Ms Cluff lives on the 6720 hectare property Gideon Park, 17 kilometres south of the town, but at the end of the normal summer wet season has only 50 head of cattle running on the property.
Another 100 head are away on agistment.
"The first paddock is okay - it got the rain that Winton got - but as you get to the house, it's not good," she said.
"It's been going on like this since I got here 15 years ago - we've not had a run of good seasons."
Ms Cluff's property is one of the many hit by grasshopper attacks early in the year, which she said had wiped out the grass on half the place.
While trying to manage the very variable rain pattern, ranging from 7mm to 40mm across the property in the last fall, she knows from her relief job delivering mail on a run out to Middleton once a week that many others are in a similar position.
"I'm away for eight hours on the run, and there's some green feed just out of town," she said.
"From there on it's very patchy and apparently it's worse as you get towards Boulia.

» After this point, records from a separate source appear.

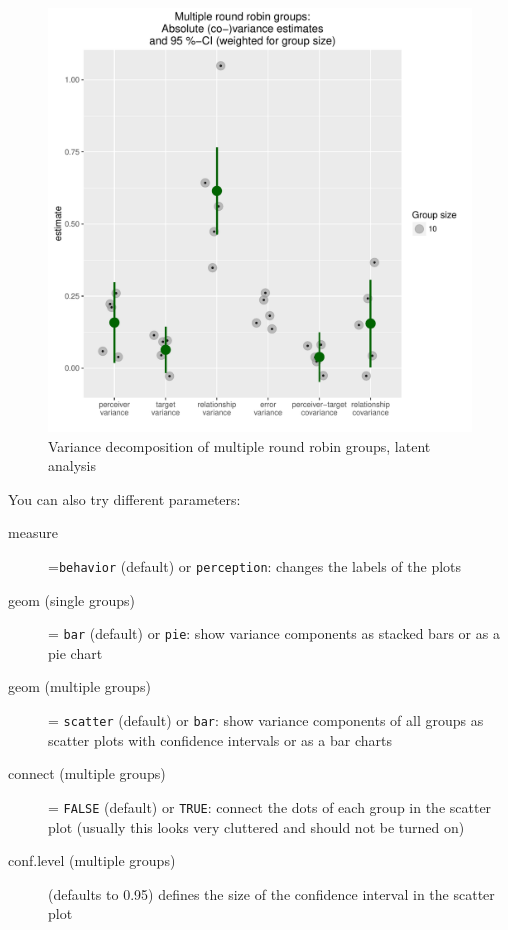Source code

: \documentclass[a4paper]{article}\usepackage[]{graphicx}\usepackage[]{color}
\makeatletter
\def\maxwidth{ %
  \ifdim\Gin@nat@width>\linewidth
    \linewidth
  \else
    \Gin@nat@width
  \fi
}
\newenvironment{knitrout}{}{} %
\makeatother
\begin{document}
\begin{figure} 
\begin{center} 
\begin{knitrout}\small
{}\color{fgcolor}
\includegraphics[width=\maxwidth]{Sweave-Files/Sw_unnamed-chunk-23-1} 

\end{knitrout}
\end{center}
\caption{Variance decomposition of multiple round robin groups, latent analysis}
\label{fig:two}
\end{figure}


You can also try different parameters:
\begin{description}
	\item[measure] =\texttt{behavior} (default) or \texttt{perception}: changes the labels of the plots
	\item[geom (single groups)] = \texttt{bar} (default) or \texttt{pie}: show variance components as stacked bars or as a pie chart
	\item[geom (multiple groups)] = \texttt{scatter} (default) or \texttt{bar}: show variance components of all groups as scatter plots with confidence intervals or as a bar charts
	\item[connect (multiple groups)] = \texttt{FALSE} (default) or \texttt{TRUE}: connect the dots of each group in the scatter plot (usually this looks very cluttered and should not be turned on)
	\item[conf.level (multiple groups)] (defaults to 0.95) defines the size of the confidence interval in the scatter plot
\end{description}
\end{document}
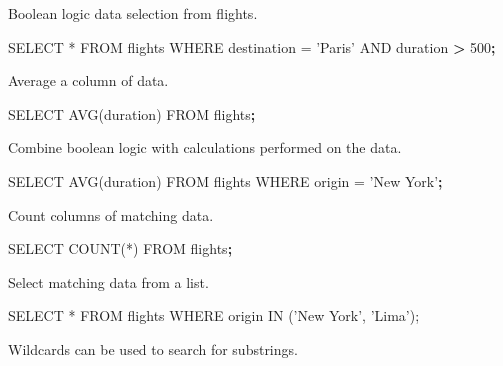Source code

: \documentclass[]{book}
\newenvironment{Shaded}{\begin{snugshade}}{\end{snugshade}}
\newcommand{\ExtensionTok}[1]{#1}
\newcommand{\KeywordTok}[1]{\textcolor[rgb]{0.13,0.29,0.53}{\textbf{#1}}}
\newcommand{\NormalTok}[1]{#1}
\newcommand{\OperatorTok}[1]{\textcolor[rgb]{0.81,0.36,0.00}{\textbf{#1}}}
\newcommand{\StringTok}[1]{\textcolor[rgb]{0.31,0.60,0.02}{#1}}
\begin{document}
Boolean logic data selection from flights.

\begin{Shaded}
\begin{Highlighting}[]
\ExtensionTok{SELECT}\NormalTok{ * FROM flights WHERE destination = }\StringTok{'Paris'}\NormalTok{ AND duration }\OperatorTok{>}\NormalTok{ 500}\KeywordTok{;}
\end{Highlighting}
\end{Shaded}

Average a column of data.

\begin{Shaded}
\begin{Highlighting}[]
\ExtensionTok{SELECT}\NormalTok{ AVG(duration) }\ExtensionTok{FROM}\NormalTok{ flights}\KeywordTok{;}
\end{Highlighting}
\end{Shaded}

Combine boolean logic with calculations performed on the data.

\begin{Shaded}
\begin{Highlighting}[]
\ExtensionTok{SELECT}\NormalTok{ AVG(duration) }\ExtensionTok{FROM}\NormalTok{ flights WHERE origin = }\StringTok{'New York'}\KeywordTok{;}
\end{Highlighting}
\end{Shaded}

Count columns of matching data.

\begin{Shaded}
\begin{Highlighting}[]
\ExtensionTok{SELECT}\NormalTok{ COUNT(*) }\ExtensionTok{FROM}\NormalTok{ flights}\KeywordTok{;}
\end{Highlighting}
\end{Shaded}

Select matching data from a list.

\begin{Shaded}
\begin{Highlighting}[]
\ExtensionTok{SELECT}\NormalTok{ * FROM flights WHERE origin IN (}\StringTok{'New York'}\NormalTok{, }\StringTok{'Lima'}\NormalTok{);}
\end{Highlighting}
\end{Shaded}

Wildcards can be used to search for substrings.

\begin{Shaded}
\end{Shaded}
\end{document}
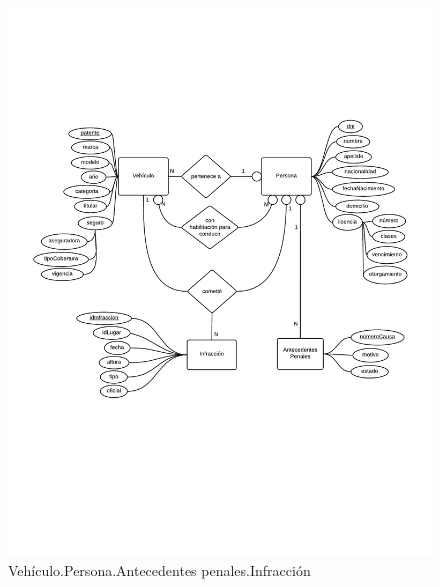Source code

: \begin{figure}
  \begin{center}
    \includegraphics[scale=0.8]{diagramas/2-2.pdf}
    \caption{Vehículo.Persona.Antecedentes penales.Infracción}
  \end{center}
\end{figure}

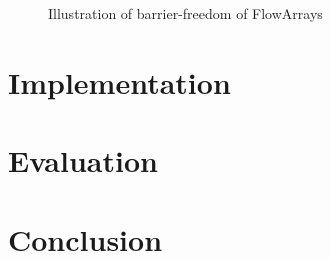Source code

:\documentclass[runningheads,a4paper,fleqn]{llncs}
\begin{document}
\begin{figure}
  \caption{Illustration of barrier-freedom of FlowArrays}
  \label{fig:barrier-free}
\end{figure}

\section{Implementation}
\label{sec:implementation}

\section{Evaluation}
\label{sec:evaluation}

\section{Conclusion}



\end{document}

"I believe there's bare dirt in places out there."
Ms Cluff said she was resigned to downsizing her herd more when they returned from agistment shortly, and to feeding once again, but she'd just like two decent wet seasons in a row.
It's a similar story of grasshopper damage and just enough rain to grow weeds for Jason and Kerry Turnbull at Oondooroo Station, north of Winton.
"People are saying it's a good season at last but we've had no general rain," Mr Turnbull said.
What makes it harder to bear is that a few kilometres to the east, near-neighbours such as Bob Elliott at Belmont were growing the highest Flinders grass they'd ever seen after follow-up rain at Easter.
"Going on for six years, we've not had a good season," Mr Turnbull said.
"Even in 2019 there was all that rain but no follow-up."
As well as being among those who lost cattle and sheep to hypothermia, the monsoon rain took away a lot of topsoil, exposing the roots of the clumps of grass.
"A hungry cow could rip that out by the roots," Mr Turnbull said.
They could run up to 1200 head in a good season but have been averaging 400 steers a year, and are now down to 70 head on 12,140ha.
State Agriculture Minister Mark Furner said local drought committees were meeting now and into early May to asses local conditions, and then make recommendations on drought declarations.
"That advice takes rain, pasture conditions, soil and other factors into consideration," he said.
"Recent rains do not necessarily mean a drought declaration will be lifted."
At the moment 67.4 per cent of Queensland is drought declared, and Mr Furner wouldn't be drawn on whether that might be reduced.
"We are working closely with industry to modernise and strengthen the drought declaration process, while ensuring longer lasting benefits from our drought support programs," he said.